Malaysian politician

Julita Mojungki is a Malaysian politician who has served as State Minister of Women, Health and Community Wellbeing of Sabah in the Gabungan Rakyat Sabah (GRS) state administration under Chief Minister Hajiji Noor since December 2025, State Assistant Minister of Finance of Sabah under Ministers Hajiji Noor and Masidi Manjun from October 2022 until November 2025 and State Assistant Minister of Community Development and People's Wellbeing of Sabah under Minister Shahelmey Yahya from October 2020 to October 2022, as well as Member of Sabah State Legislative Assembly (MLA) for Matunggong since May 2018. She is a member of the United Sabah Party (PBS), a component party of the GRS coalition and was a member of the People's Justice Party (PKR), a component party of formerly the Pakatan Rakyat (PR) coalition.

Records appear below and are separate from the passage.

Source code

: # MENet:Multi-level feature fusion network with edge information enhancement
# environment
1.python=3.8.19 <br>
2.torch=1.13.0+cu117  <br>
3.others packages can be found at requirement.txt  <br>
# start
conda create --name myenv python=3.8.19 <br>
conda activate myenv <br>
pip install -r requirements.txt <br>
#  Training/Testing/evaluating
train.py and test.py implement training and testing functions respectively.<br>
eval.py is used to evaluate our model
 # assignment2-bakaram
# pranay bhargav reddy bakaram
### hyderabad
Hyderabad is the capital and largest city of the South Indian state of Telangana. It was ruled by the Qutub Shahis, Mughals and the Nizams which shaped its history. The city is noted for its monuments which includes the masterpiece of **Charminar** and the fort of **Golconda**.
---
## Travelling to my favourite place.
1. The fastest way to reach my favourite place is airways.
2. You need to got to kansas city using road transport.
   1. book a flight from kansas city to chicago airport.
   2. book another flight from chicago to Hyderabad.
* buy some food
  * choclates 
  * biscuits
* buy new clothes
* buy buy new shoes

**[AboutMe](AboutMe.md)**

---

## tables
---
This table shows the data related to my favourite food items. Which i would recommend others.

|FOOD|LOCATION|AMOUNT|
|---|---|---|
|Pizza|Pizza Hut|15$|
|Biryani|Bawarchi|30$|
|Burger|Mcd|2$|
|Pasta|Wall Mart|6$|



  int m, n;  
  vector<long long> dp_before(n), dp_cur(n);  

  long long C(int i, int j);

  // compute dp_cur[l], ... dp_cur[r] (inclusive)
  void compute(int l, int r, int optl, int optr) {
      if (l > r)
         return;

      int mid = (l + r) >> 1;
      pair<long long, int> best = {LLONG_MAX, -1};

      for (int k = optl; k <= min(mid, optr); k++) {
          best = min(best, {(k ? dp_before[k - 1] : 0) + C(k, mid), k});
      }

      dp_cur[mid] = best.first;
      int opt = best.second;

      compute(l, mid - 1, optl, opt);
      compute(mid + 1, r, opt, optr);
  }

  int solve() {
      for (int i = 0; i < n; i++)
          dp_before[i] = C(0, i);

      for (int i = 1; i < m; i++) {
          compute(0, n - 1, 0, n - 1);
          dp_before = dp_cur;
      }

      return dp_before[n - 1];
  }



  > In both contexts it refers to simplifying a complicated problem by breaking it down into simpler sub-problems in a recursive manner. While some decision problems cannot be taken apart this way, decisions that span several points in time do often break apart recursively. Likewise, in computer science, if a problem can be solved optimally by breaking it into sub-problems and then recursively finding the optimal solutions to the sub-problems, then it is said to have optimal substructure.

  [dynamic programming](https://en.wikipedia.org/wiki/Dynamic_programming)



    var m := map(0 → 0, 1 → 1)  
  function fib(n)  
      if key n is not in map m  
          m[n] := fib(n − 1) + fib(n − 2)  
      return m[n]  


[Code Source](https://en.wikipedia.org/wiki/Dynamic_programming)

She has also served as the Secretary-General of PBS since July 2022 and Information Chief of PBS from January 2021 to July 2022.

== Election results ==

Sabah State Legislative Assembly
| Year | Constituency | Candidate |  | Votes | Pct | Opponent(s) |  | Votes | Pct | Ballots cast | Majority | Turnout |
| 2018 | N04 Matunggong |  | Julita Mojungki (PBS) | 6,946 | 41.80% |  | Sazalye Donol Abdullah (PKR) | 5,259 | 31.64% | 17,248 | 1,687 | 75.30% |
|  | Marunsai Dawai (STAR) | 2,968 | 17.86% |
|  | Jornah Mozihim (PCS) | 1,348 | 8.11% |
|  | Rahim Madhakong (PKS) | 98 | 0.59% |
| 2020 | N05 Matunggong |  | Julita Mojungki (PBS) | 4,369 | 39.09% |  | Richard Kastum (PBRS) | 2,859 | 25.58% | 11,176 | 1,510 | 65.31% |
|  | Sazalye Donol Abdullah (PKR) | 1,680 | 15.03% |
|  | Paul Porodong (IND) | 1,069 | 9.57% |
|  | Sarapin Magana (PCS) | 843 | 7.54% |
|  | Hibin Masalin (GAGASAN) | 223 | 2.00% |
|  | Ronald Tampasok (IND) | 82 | 0.73% |
|  | Joseff Emmanuel (IND) | 51 | 0.46% |
| 2025 |  | Julita Mojungki (PBS) | 9,096 | 47.25% |  | Wetrom Bahanda (KDM) | 8,762 | 45.52% | 19,469 | 334 | 66.80% |
|  | Jornah Mozihim (WARISAN) | 1,138 | 5.91% |
|  | J Ojilim Asam (IMPIAN) | 133 | 0.69% |
|  | Ainin Ekon (IND) | 75 | 0.39% |
|  | Freddy Chong Yee Vui (PKS) | 45 | 0.23% |

==Honours==
- Sabah
  - Commander of the Order of Kinabalu (PGDK) – Datuk (2020)
  - Grand Star of the Order of Kinabalu (BSK) (2012)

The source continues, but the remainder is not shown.